- Opening Delimiter -

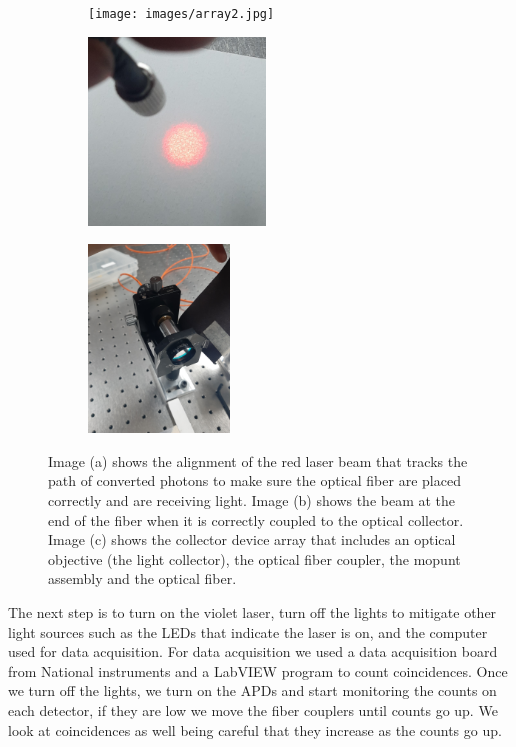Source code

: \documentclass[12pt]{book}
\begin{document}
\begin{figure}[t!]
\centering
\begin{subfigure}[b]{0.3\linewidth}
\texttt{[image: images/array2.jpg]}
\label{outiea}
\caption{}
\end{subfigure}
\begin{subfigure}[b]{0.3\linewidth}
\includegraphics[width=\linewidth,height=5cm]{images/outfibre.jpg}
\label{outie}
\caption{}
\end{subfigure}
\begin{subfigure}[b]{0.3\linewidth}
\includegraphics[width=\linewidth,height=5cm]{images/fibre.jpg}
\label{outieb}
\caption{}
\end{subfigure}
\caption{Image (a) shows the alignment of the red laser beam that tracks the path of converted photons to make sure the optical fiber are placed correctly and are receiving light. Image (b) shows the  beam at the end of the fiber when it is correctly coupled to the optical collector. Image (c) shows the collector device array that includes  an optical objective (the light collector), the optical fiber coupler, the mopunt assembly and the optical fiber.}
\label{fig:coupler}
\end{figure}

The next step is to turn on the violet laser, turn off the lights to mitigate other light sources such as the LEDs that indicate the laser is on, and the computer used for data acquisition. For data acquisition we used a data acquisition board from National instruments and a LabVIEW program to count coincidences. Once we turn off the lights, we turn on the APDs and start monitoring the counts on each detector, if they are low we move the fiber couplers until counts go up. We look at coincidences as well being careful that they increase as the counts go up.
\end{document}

- Closing Delimiter -

Some lines above hold the word "height". Copy all of them.

\includegraphics[width=\linewidth,height=5cm]{images/outfibre.jpg}
\includegraphics[width=\linewidth,height=5cm]{images/fibre.jpg}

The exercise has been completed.